= Beginning of Section =

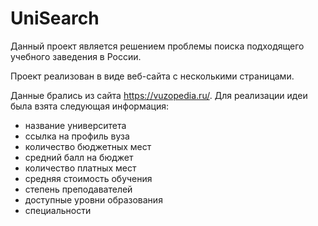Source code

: # UniSearch

Данный проект является решением проблемы поиска подходящего учебного заведения в России. 

Проект реализован в виде веб-сайта с несколькими страницами.

Данные брались из сайта https://vuzopedia.ru/.
Для реализации идеи была взята следующая информация:
- название университета
- ссылка на профиль вуза
- количество бюджетных мест
- средний балл на бюджет
- количество платных мест
- средняя стоимость обучения
- степень преподавателей
- доступные уровни образования
- специальности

= End of Section =

- **Problem**
The answer is the entries above, given again exactly, with no pictures among them.

- **Answer to the problem**
Source code

: # UniSearch

Данный проект является решением проблемы поиска подходящего учебного заведения в России. 

Проект реализован в виде веб-сайта с несколькими страницами.

Данные брались из сайта https://vuzopedia.ru/.
Для реализации идеи была взята следующая информация:
- название университета
- ссылка на профиль вуза
- количество бюджетных мест
- средний балл на бюджет
- количество платных мест
- средняя стоимость обучения
- степень преподавателей
- доступные уровни образования
- специальности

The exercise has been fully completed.